Ex-ministro da Justiça, Sergio Moro repudiou a guerra, ainda nesta quinta-feira (24). “No conflito entre Estados Unidos, União Europeia e Rússia, com esta invadindo a Ucrânia para subjugar a liberdade de um povo, Bolsonaro optou por apoiar a Rússia, sob os aplausos do PT. Precisamos mudar isso e alinhar o Brasil ao lado da liberdade e das democracias”, disse nesta sexta (25).
Interlocutores no Planalto já esperavam que seus adversários usassem a guerra para atacar Bolsonaro, mas eles não demonstraram preocupação com isso até o momento.
A avaliação é que apoiadores do presidente estão dispersos e que ainda não há um discurso uníssono a respeito disso nas redes bolsonaristas.
O que eles têm insistido é em dizer que as coisas seriam diferentes se o ex-presidente americano Donald Trump, de quem Bolsonaro era admirador, estivesse ainda no poder. Ele foi derrotado por Joe Biden em 2021.
Bolsonaro resiste em condenar diretamente a Rússia, em especial por dois motivos, segundo interlocutores no Planalto. Primeiro, porque ainda há cerca de 500 brasileiros em Kiev aguardando para deixar o país.
O ministro da Casa Civil, Ciro Nogueira, o foco é resgatá-los. “Nosso foco é proteger os brasileiros e tirá-los de lá o mais rápido possível”.
O segundo motivo são os fertilizantes: 62% das importações brasileiras da Rússia são desse produto. Este foi, inclusive, o principal motivo da viagem de Bolsonaro para Moscou na semana anterior.
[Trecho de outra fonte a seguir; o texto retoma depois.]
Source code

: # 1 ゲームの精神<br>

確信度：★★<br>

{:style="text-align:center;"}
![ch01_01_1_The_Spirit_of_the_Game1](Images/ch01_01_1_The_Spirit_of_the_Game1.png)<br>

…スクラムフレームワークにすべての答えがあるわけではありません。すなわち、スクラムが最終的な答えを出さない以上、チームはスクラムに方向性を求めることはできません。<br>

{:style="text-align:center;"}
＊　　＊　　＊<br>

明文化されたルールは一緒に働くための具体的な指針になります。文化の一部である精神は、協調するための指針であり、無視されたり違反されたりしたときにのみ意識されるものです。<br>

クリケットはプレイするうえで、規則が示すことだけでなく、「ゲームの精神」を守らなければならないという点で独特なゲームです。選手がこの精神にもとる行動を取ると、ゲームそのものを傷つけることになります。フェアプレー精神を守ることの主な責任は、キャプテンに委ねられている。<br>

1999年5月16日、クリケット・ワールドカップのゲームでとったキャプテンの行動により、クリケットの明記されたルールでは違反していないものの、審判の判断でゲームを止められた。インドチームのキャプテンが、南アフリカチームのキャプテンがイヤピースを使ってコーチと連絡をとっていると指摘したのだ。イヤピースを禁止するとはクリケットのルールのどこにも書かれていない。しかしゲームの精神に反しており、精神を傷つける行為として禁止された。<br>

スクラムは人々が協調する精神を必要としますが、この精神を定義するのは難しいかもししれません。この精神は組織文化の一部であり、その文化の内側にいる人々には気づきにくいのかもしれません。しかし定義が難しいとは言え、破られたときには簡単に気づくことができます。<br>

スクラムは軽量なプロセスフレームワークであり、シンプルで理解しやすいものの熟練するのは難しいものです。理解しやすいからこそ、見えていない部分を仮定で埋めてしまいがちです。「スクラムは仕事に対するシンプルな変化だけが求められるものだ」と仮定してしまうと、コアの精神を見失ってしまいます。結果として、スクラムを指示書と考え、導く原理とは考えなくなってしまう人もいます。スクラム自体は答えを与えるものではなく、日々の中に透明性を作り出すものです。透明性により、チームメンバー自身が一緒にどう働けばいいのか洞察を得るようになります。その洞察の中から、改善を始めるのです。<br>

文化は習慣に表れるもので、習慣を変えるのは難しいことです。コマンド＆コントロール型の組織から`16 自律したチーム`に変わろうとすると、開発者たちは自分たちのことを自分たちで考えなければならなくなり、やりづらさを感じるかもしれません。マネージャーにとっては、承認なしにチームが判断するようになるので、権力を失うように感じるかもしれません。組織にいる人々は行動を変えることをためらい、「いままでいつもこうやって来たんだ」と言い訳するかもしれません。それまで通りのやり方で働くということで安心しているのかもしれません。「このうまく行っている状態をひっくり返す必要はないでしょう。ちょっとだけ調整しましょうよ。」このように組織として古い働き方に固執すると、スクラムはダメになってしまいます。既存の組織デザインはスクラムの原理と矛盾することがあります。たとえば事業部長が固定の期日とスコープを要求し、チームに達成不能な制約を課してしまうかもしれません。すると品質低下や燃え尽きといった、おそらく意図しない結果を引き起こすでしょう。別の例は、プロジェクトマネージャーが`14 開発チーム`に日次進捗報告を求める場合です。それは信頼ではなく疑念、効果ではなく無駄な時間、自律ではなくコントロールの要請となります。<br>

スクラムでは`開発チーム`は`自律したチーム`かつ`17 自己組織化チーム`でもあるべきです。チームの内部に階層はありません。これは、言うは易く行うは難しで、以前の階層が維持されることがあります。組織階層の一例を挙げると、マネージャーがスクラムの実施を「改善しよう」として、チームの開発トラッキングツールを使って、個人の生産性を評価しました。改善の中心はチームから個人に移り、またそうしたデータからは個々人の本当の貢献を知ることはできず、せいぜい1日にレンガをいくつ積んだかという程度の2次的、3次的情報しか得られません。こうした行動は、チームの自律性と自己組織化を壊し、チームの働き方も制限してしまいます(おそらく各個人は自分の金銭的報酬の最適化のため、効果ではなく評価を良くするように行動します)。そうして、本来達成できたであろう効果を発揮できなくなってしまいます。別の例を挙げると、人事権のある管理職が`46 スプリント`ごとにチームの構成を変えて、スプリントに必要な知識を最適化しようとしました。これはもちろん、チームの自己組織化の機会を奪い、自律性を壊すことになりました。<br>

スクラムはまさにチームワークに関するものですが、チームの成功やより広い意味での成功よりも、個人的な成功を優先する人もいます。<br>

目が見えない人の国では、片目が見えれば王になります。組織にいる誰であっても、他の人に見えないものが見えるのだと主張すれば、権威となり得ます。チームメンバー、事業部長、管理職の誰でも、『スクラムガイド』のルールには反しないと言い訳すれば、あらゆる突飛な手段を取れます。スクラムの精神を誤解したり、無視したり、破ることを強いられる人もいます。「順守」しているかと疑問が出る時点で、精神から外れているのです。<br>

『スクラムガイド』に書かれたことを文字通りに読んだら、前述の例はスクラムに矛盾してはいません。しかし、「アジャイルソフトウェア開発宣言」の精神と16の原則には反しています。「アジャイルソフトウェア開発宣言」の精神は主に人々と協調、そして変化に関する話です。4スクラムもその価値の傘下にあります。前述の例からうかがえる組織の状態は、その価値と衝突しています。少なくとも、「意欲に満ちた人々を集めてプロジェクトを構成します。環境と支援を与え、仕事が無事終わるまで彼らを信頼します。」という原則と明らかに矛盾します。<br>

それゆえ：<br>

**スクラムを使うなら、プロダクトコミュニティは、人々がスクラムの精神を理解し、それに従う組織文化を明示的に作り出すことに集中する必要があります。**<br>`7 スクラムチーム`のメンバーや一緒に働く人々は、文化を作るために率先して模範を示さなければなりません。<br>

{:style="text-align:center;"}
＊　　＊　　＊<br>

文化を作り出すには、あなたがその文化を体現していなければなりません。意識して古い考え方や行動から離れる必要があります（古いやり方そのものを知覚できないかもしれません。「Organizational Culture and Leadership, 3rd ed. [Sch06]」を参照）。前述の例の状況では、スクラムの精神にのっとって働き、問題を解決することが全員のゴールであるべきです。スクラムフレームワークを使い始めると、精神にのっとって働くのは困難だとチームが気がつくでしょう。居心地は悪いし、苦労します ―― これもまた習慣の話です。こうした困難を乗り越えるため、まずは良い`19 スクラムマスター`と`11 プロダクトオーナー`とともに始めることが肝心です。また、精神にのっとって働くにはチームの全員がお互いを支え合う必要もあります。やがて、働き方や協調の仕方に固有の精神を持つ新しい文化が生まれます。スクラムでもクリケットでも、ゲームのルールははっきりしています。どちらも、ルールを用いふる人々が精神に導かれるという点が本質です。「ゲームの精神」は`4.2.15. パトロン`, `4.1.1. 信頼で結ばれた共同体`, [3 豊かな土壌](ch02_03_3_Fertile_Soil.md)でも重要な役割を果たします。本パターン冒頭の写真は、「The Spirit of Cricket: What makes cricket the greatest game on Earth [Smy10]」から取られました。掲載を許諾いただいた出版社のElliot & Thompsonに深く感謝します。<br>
O temor de que o conflito possa impactar a importação de fertilizantes já acendeu alerta em congressistas da bancada ruralista, alinhados ao Planalto. A preocupação incide especialmente sobre o cloreto de potássio. O cloreto de potássio subiu 153% no ano passado.
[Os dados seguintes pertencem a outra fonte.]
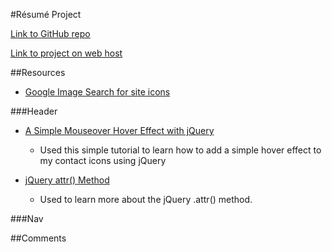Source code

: 
#Résumé Project

[Link to GitHub repo](https://github.com/jaenlle/project_resume_aenlle_julio)

[Link to project on web host ](http://julioaenlle.net/project_resume_aenlle_julio/)

##Resources

* [Google Image Search for site icons](http://images.google.com)

###Header

* [A Simple Mouseover Hover Effect with jQuery](http://bavotasan.com/2009/a-simple-mouseover-hover-effect-with-jquery/)

	- Used this simple tutorial to learn how to add a simple hover effect to my contact icons using jQuery
	
* [jQuery attr() Method](http://www.w3schools.com/jquery/html_attr.asp)
	- Used to learn more about the jQuery .attr() method. 

###Nav

##Comments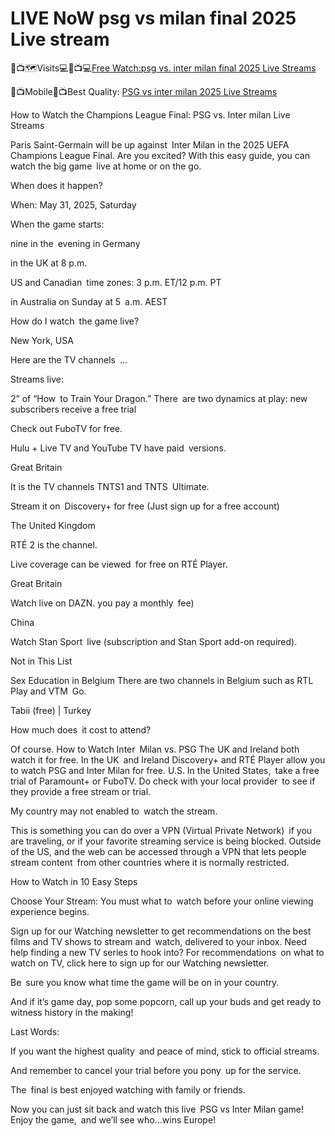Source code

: # LIVE NoW psg vs milan final 2025 Live stream

🔴📺🗺Visits💻🔴📺💻[Free Watch:psg vs. inter milan final 2025 Live Streams](http://allsportslivestreamstv.blogspot.com/)

🔴📺Mobile🔴📺Best Quality: [PSG vs inter milan 2025 Live Streams](http://allsportslivestreamstv.blogspot.com/)

How to Watch the Champions League Final: PSG vs. Inter milan Live Streams

Paris Saint-Germain will be up against Inter Milan in the 2025 UEFA Champions League Final. Are you excited? With this easy guide, you can watch the big game live at home or on the go.

When does it happen?

When: May 31, 2025, Saturday

When the game starts:

nine in the evening in Germany

in the UK at 8 p.m.

US and Canadian time zones: 3 p.m. ET/12 p.m. PT

in Australia on Sunday at 5 a.m. AEST

How do I watch the game live?

New York, USA

Here are the TV channels ...

Streams live:

2” of “How to Train Your Dragon.” There are two dynamics at play: new subscribers receive a free trial

Check out FuboTV for free.

Hulu + Live TV and YouTube TV have paid versions.

Great Britain

It is the TV channels TNTS1 and TNTS Ultimate.

Stream it on Discovery+ for free (Just sign up for a free account)

The United Kingdom

RTÉ 2 is the channel.

Live coverage can be viewed for free on RTÉ Player.

Great Britain

Watch live on DAZN. you pay a monthly fee)

China

Watch Stan Sport live (subscription and Stan Sport add-on required).

Not in This List

Sex Education in Belgium There are two channels in Belgium such as RTL Play and VTM Go.

Tabii (free) | Turkey

How much does it cost to attend?

Of course. How to Watch Inter Milan vs. PSG The UK and Ireland both watch it for free. In the UK and Ireland Discovery+ and RTÉ Player allow you to watch PSG and Inter Milan for free. U.S. In the United States, take a free trial of Paramount+ or FuboTV. Do check with 
your local provider to see if they provide a free stream or trial.

My country may not enabled to watch the stream.

This is something you can do over a VPN (Virtual Private Network) if you are traveling, or if your favorite streaming service is being blocked. Outside of the US, and the web can be accessed through a VPN that lets people stream content from other countries where it is normally restricted.

How to Watch in 10 Easy Steps

Choose Your Stream: You must what to watch before your online viewing experience begins.

Sign up for our Watching newsletter to get recommendations on the best films and TV shows to stream and watch, delivered to your inbox. Need help finding a new TV series to hook into? For recommendations on what to watch on TV, click here to sign up for our Watching newsletter.

Be sure you know what time the game will be on in your country.

And if it’s game day, pop some popcorn, call up your buds and get ready to witness history in the making!

Last Words:

If you want the highest quality and peace of mind, stick to official streams.

And remember to cancel your trial before you pony up for the service.

The final is best enjoyed watching with family or friends.

Now you can just sit back and watch this live PSG vs Inter Milan game! Enjoy the game, and we’ll see who…wins Europe!
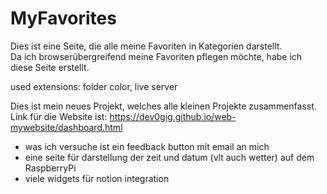 # MyFavorites
Dies ist eine Seite, die alle meine Favoriten in Kategorien darstellt.  
Da ich browserübergreifend meine Favoriten pflegen möchte, habe ich diese Seite erstellt.

used extensions: folder color, live server

Dies ist mein neues Projekt, welches alle kleinen Projekte zusammenfasst.
Link für die Website ist: https://dev0gig.github.io/web-mywebsite/dashboard.html

- was ich versuche ist ein feedback button mit email an mich
- eine seite für darstellung der zeit und datum (vlt auch wetter) auf dem RaspberryPi
- viele widgets für notion integration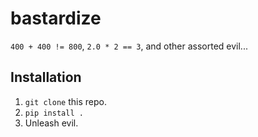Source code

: # bastardize

`400 + 400 != 800`, `2.0 * 2 == 3`, and other assorted evil...

## Installation

1. `git clone` this repo.
2. `pip install .`
3. Unleash evil.
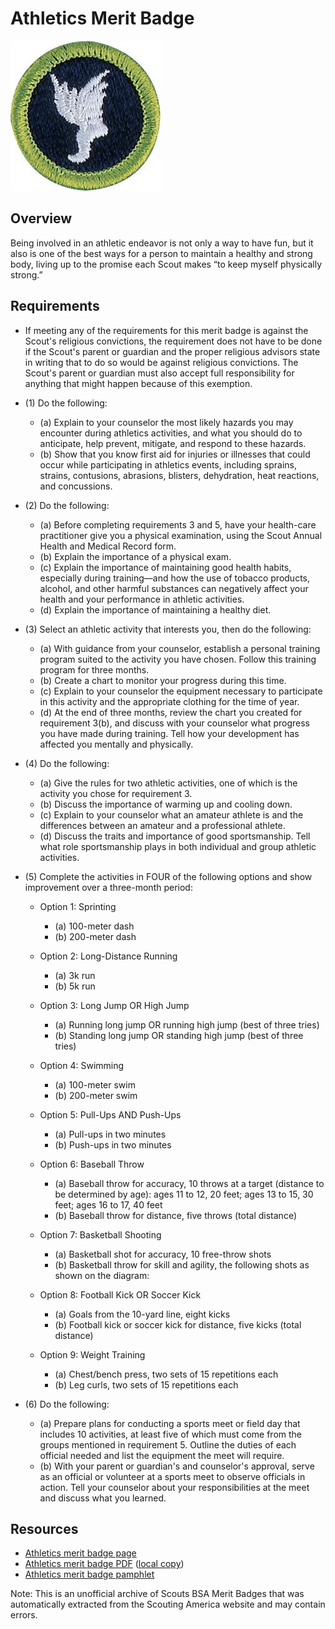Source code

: 

# Athletics Merit Badge

![Athletics Merit Badge](images/athletics-merit-badge.jpg)

## Overview



Being involved in an athletic endeavor is not only a way to have fun, but it also is one of the best ways for a person to maintain a healthy and strong body, living up to the promise each Scout makes “to keep myself physically strong.”

## Requirements

* If meeting any of the requirements for this merit badge is against the Scout's religious convictions, the requirement does not have to be done if the Scout's parent or guardian and the proper religious advisors state in writing that to do so would be against religious convictions. The Scout's parent or guardian must also accept full responsibility for anything that might happen because of this exemption.
* (1) Do the following:
    * (a) Explain to your counselor the most likely hazards you may encounter during athletics activities, and what you should do to anticipate, help prevent, mitigate, and respond to these hazards.
    * (b) Show that you know first aid for injuries or illnesses that could occur while participating in athletics events, including sprains, strains, contusions, abrasions, blisters, dehydration, heat reactions, and concussions.


* (2) Do the following:
    * (a) Before completing requirements 3 and 5, have your health-care practitioner give you a physical examination, using the Scout Annual Health and Medical Record form.
    * (b) Explain the importance of a physical exam.
    * (c) Explain the importance of maintaining good health habits, especially during training—and how the use of tobacco products, alcohol, and other harmful substances can negatively affect your health and your performance in athletic activities.
    * (d) Explain the importance of maintaining a healthy diet.


* (3) Select an athletic activity that interests you, then do the following:
    * (a) With guidance from your counselor, establish a personal training program suited to the activity you have chosen. Follow this training program for three months.
    * (b) Create a chart to monitor your progress during this time.
    * (c) Explain to your counselor the equipment necessary to participate in this activity and the appropriate clothing for the time of year.
    * (d) At the end of three months, review the chart you created for requirement 3(b), and discuss with your counselor what progress you have made during training. Tell how your development has affected you mentally and physically.


* (4) Do the following:
    * (a) Give the rules for two athletic activities, one of which is the activity you chose for requirement 3.
    * (b) Discuss the importance of warming up and cooling down.
    * (c) Explain to your counselor what an amateur athlete is and the differences between an amateur and a professional athlete.
    * (d) Discuss the traits and importance of good sportsmanship. Tell what role sportsmanship plays in both individual and group athletic activities.


* (5) Complete the activities in FOUR of the following options and show improvement over a three-month period:
    * Option 1: Sprinting
        * (a) 100-meter dash
        * (b) 200-meter dash


    * Option 2: Long-Distance Running
        * (a) 3k run
        * (b) 5k run


    * Option 3: Long Jump OR High Jump
        * (a) Running long jump OR running high jump (best of three tries)
        * (b) Standing long jump OR standing high jump (best of three tries)


    * Option 4: Swimming
        * (a) 100-meter swim
        * (b) 200-meter swim


    * Option 5: Pull-Ups AND Push-Ups
        * (a) Pull-ups in two minutes
        * (b) Push-ups in two minutes


    * Option 6: Baseball Throw
        * (a) Baseball throw for accuracy, 10 throws at a target (distance to be determined by age): ages 11 to 12, 20 feet; ages 13 to 15, 30 feet; ages 16 to 17, 40 feet
        * (b) Baseball throw for distance, five throws (total distance)


    * Option 7: Basketball Shooting
        * (a) Basketball shot for accuracy, 10 free-throw shots
        * (b) Basketball throw for skill and agility, the following shots as shown on the diagram:


    * Option 8: Football Kick OR Soccer Kick
        * (a) Goals from the 10-yard line, eight kicks
        * (b) Football kick or soccer kick for distance, five kicks (total distance)


    * Option 9: Weight Training
        * (a) Chest/bench press, two sets of 15 repetitions each
        * (b) Leg curls, two sets of 15 repetitions each




* (6) Do the following:
    * (a) Prepare plans for conducting a sports meet or field day that includes 10 activities, at least five of which must come from the groups mentioned in requirement 5. Outline the duties of each official needed and list the equipment the meet will require.
    * (b) With your parent or guardian's and counselor's approval, serve as an official or volunteer at a sports meet to observe officials in action. Tell your counselor about your responsibilities at the meet and discuss what you learned.




## Resources

- [Athletics merit badge page](https://www.scouting.org/merit-badges/athletics/)
- [Athletics merit badge PDF](https://filestore.scouting.org/filestore/Merit_Badge_ReqandRes/35860(22)_Athletics_REQS.pdf) ([local copy](files/athletics-merit-badge.pdf))
- [Athletics merit badge pamphlet](https://www.scoutshop.org/athletics-merit-badge-pamphlet-655702.html)

Note: This is an unofficial archive of Scouts BSA Merit Badges that was automatically extracted from the Scouting America website and may contain errors.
O agronegócio, em grande parte, compõe o eleitorado do presidente.
O chefe do Executivo passou a maior parte da quinta evitando comentar o conflito. À noite, em transmissão semanal em suas redes sociais recebeu o ministro das Relações Exteriores, Carlos França.
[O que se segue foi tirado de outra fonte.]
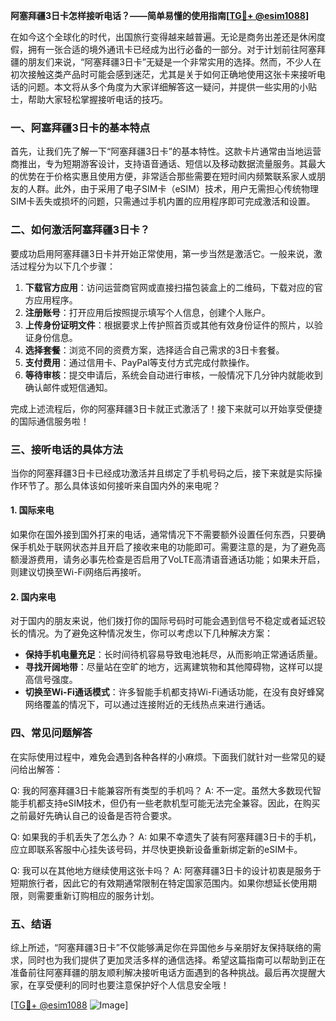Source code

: **阿塞拜疆3日卡怎样接听电话？——简单易懂的使用指南[[TG💪+ @esim1088](https://t.me/s/esim1088)]**

在如今这个全球化的时代，出国旅行变得越来越普遍。无论是商务出差还是休闲度假，拥有一张合适的境外通讯卡已经成为出行必备的一部分。对于计划前往阿塞拜疆的朋友们来说，“阿塞拜疆3日卡”无疑是一个非常实用的选择。然而，不少人在初次接触这类产品时可能会感到迷茫，尤其是关于如何正确地使用这张卡来接听电话的问题。本文将从多个角度为大家详细解答这一疑问，并提供一些实用的小贴士，帮助大家轻松掌握接听电话的技巧。

### 一、阿塞拜疆3日卡的基本特点

首先，让我们先了解一下“阿塞拜疆3日卡”的基本特性。这款卡片通常由当地运营商推出，专为短期游客设计，支持语音通话、短信以及移动数据流量服务。其最大的优势在于价格实惠且使用方便，非常适合那些需要在短时间内频繁联系家人或朋友的人群。此外，由于采用了电子SIM卡（eSIM）技术，用户无需担心传统物理SIM卡丢失或损坏的问题，只需通过手机内置的应用程序即可完成激活和设置。

### 二、如何激活阿塞拜疆3日卡？

要成功启用阿塞拜疆3日卡并开始正常使用，第一步当然是激活它。一般来说，激活过程分为以下几个步骤：

1. **下载官方应用**：访问运营商官网或直接扫描包装盒上的二维码，下载对应的官方应用程序。
2. **注册账号**：打开应用后按照提示填写个人信息，创建个人账户。
3. **上传身份证明文件**：根据要求上传护照首页或其他有效身份证件的照片，以验证身份信息。
4. **选择套餐**：浏览不同的资费方案，选择适合自己需求的3日卡套餐。
5. **支付费用**：通过信用卡、PayPal等支付方式完成付款操作。
6. **等待审核**：提交申请后，系统会自动进行审核，一般情况下几分钟内就能收到确认邮件或短信通知。

完成上述流程后，你的阿塞拜疆3日卡就正式激活了！接下来就可以开始享受便捷的国际通信服务啦！

### 三、接听电话的具体方法

当你的阿塞拜疆3日卡已经成功激活并且绑定了手机号码之后，接下来就是实际操作环节了。那么具体该如何接听来自国内外的来电呢？

#### 1. 国际来电
如果你在国外接到国外打来的电话，通常情况下不需要额外设置任何东西，只要确保手机处于联网状态并且开启了接收来电的功能即可。需要注意的是，为了避免高额漫游费用，请务必事先检查是否启用了VoLTE高清语音通话功能；如果未开启，则建议切换至Wi-Fi网络后再接听。

#### 2. 国内来电
对于国内的朋友来说，他们拨打你的国际号码时可能会遇到信号不稳定或者延迟较长的情况。为了避免这种情况发生，你可以考虑以下几种解决方案：
   - **保持手机电量充足**：长时间待机容易导致电池耗尽，从而影响正常通话质量。
   - **寻找开阔地带**：尽量站在空旷的地方，远离建筑物和其他障碍物，这样可以提高信号强度。
   - **切换至Wi-Fi通话模式**：许多智能手机都支持Wi-Fi通话功能，在没有良好蜂窝网络覆盖的情况下，可以通过连接附近的无线热点来进行通话。

### 四、常见问题解答

在实际使用过程中，难免会遇到各种各样的小麻烦。下面我们就针对一些常见的疑问给出解答：

Q: 我的阿塞拜疆3日卡能兼容所有类型的手机吗？
A: 不一定。虽然大多数现代智能手机都支持eSIM技术，但仍有一些老款机型可能无法完全兼容。因此，在购买之前最好先确认自己的设备是否符合要求。

Q: 如果我的手机丢失了怎么办？
A: 如果不幸遗失了装有阿塞拜疆3日卡的手机，应立即联系客服中心挂失该号码，并尽快更换新设备重新绑定新的eSIM卡。

Q: 我可以在其他地方继续使用这张卡吗？
A: 阿塞拜疆3日卡的设计初衷是服务于短期旅行者，因此它的有效期通常限制在特定国家范围内。如果你想延长使用期限，则需要重新订购相应的服务计划。

### 五、结语

综上所述，“阿塞拜疆3日卡”不仅能够满足你在异国他乡与亲朋好友保持联络的需求，同时也为我们提供了更加灵活多样的通信选择。希望这篇指南可以帮助到正在准备前往阿塞拜疆的朋友顺利解决接听电话方面遇到的各种挑战。最后再次提醒大家，在享受便利的同时也要注意保护好个人信息安全哦！

[[TG💪+ @esim1088](https://t.me/s/esim1088) ![Image](https://i.postimg.cc/4NQfJmqS/Snipaste-2025-05-13-00-14-12.png)]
O presidente voltou a afirmar que defende a paz. Também minimizou a visita a Putin dias antes do ataque da Rússia.
“Viajamos em paz para a Rússia. Fizemos contato excepcional com o presidente Putin. Acertamos a questão de fertilizantes”, disse.
Mas Bolsonaro não deixou de repreender o vice-presidente Hamilton Mourão, que mais cedo havia dito não concordar com o ataque feito pelo governo Putin.
O vice-presidente também defendeu que os países ocidentais forneçam ajuda militar à Ucrânia e afirmou que o Brasil não está neutro. Chegou ainda a comparar o ataque russo à Alemanha hitlerista e disse que Putin não pararia os ataques apenas com sanções.
“Quem fala sobre o assunto é o presidente da República, e chama-se Jair Bolsonaro. Com todo o respeito, a essa pessoa que falou isso está falando algo que não deve, não é de competência dela”, disse o presidente.
O Ministério da Agricultura já trabalha com múltiplos cenários. Está preocupado, entre outras coisas, com a exportação de grãos, como soja, além de carne para os países em guerra.
Mas o principal alerta na pasta de Tereza Cristina é com a crise dos fertilizantes. Portanto, se a Rússia optar por retaliar o Brasil com esses produtos, a ministra traçou planos A e B já, segundo contou à coluna da Mônica Bergamo.
“O ministério avalia que, como o mundo todo, sofreremos impactos. Mas ainda não está claro o tamanho deles”, diz a ministra da Agricultura, Tereza Cristina. “É preciso tranquilidade e cautela. Temos muitas alternativas, e já estamos estudando todas elas. Temos plano A e plano B”.
A ministra participaria da comitiva presidencial a Moscou, mas não pode embarcar, porque contraiu Covid-19 pela segunda vez. Mas, ainda assim, foi ao Irã depois de curada com o objetivo de discutir oferta de fertilizantes.
No ano passado, ela já havia viajado para a Rússia com o objetivo de contornar o que já tinha se mostrado como um problema, e aumentar o fornecimento dos produtos. A falta de fertilizantes pode impactar até mesmo o preço de alimentos neste ano —o que seria um prejuízo eleitoral para Bolsonaro.